Another important technique to note here is that you are defining description
and takeaway
fields. Not only are these useful for the user to quickly understand what the chart means and what they should take away from it, but they also force the model to generate a description of the data first, before it attempts to generate configuration attributes like axis and columns. This will help the model generate more accurate and relevant chart configurations.
Create the Server Action
Create a new action in app/actions.ts
:
/* ...other imports... */import { Config, configSchema, explanationsSchema, Result } from '@/lib/types';
/* ...rest of the file... */
export const generateChartConfig = async ( results: Result[], userQuery: string,) => { 'use server';
try { const { object: config } = await generateObject({ model: openai('gpt-4o'), system: 'You are a data visualization expert.', prompt: `Given the following data from a SQL query result, generate the chart config that best visualises the data and answers the users query. For multiple groups use multi-lines.
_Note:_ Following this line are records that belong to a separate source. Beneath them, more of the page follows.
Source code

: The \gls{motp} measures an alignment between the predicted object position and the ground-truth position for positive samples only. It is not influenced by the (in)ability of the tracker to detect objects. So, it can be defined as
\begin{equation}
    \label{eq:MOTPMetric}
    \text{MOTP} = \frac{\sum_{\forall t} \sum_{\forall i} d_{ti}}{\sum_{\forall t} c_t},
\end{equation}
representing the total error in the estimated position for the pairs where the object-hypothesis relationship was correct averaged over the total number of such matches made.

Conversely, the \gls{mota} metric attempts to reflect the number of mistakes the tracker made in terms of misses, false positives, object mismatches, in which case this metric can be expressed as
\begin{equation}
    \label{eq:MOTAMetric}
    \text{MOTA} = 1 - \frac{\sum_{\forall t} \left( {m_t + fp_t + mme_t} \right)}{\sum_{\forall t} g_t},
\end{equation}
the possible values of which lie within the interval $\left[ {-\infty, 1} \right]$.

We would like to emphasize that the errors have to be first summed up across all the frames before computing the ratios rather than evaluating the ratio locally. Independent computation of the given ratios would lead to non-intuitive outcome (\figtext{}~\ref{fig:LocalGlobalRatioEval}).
Here is an example complete config: export const chartConfig = { type: "pie", xKey: "month", yKeys: ["sales", "profit", "expenses"], colors: { sales: "#4CAF50", // Green for sales profit: "#2196F3", // Blue for profit expenses: "#F44336" // Red for expenses }, legend: true }
User Query: ${userQuery}
Data: ${JSON.stringify(results, null, 2)}`, schema: configSchema, });
// Override with shadcn theme colors const colors: Record<string, string> = {}; config.yKeys.forEach((key, index) => { colors[key] = `hsl(var(--chart-${index + 1}))`; });
const updatedConfig = { ...config, colors }; return { config: updatedConfig }; } catch (e) { console.error(e); throw new Error('Failed to generate chart suggestion'); }};
Update the chart component
With the action in place, you'll want to trigger it automatically after receiving query results. This ensures the visualization appears almost immediately after data loads.
Update the handleSubmit
function in your root page (app/page.tsx
) to generate and set the chart configuration after running the query:
/* ...other imports... */import { getCompanies, generateQuery, generateChartConfig } from './actions';
/* ...rest of the file... */const handleSubmit = async (suggestion?: string) => { clearExistingData();
const question = suggestion ?? inputValue; if (inputValue.length === 0 && !suggestion) return;
if (question.trim()) { setSubmitted(true); }
setLoading(true); setLoadingStep(1); setActiveQuery('');
try { const query = await generateQuery(question);
if (query === undefined) { toast.error('An error occurred. Please try again.'); setLoading(false); return; }
setActiveQuery(query); setLoadingStep(2);
const companies = await runGeneratedSQLQuery(query); const columns = companies.length > 0 ? Object.keys(companies[0]) : []; setResults(companies); setColumns(columns);
setLoading(false);
const { config } = await generateChartConfig(companies, question); setChartConfig(config); } catch (e) { toast.error('An error occurred. Please try again.'); setLoading(false); }};
/* ...rest of the file... */
Now when users submit queries, the application will:
- Generate and run the SQL query
- Display the table results
- Generate a chart configuration for the results
- Allow toggling between table and chart views
Head back to the browser and test the application with a few queries. You should see the chart visualization appear after the table results.
Next steps
You've built an AI-powered SQL analysis tool that can convert natural language to SQL queries, visualize query results, and explain SQL queries in plain English.
You could, for example, extend the application to use your own data sources or add more advanced features like customizing the chart configuration schema to support more chart types and options. You could also add more complex SQL query generation capabilities.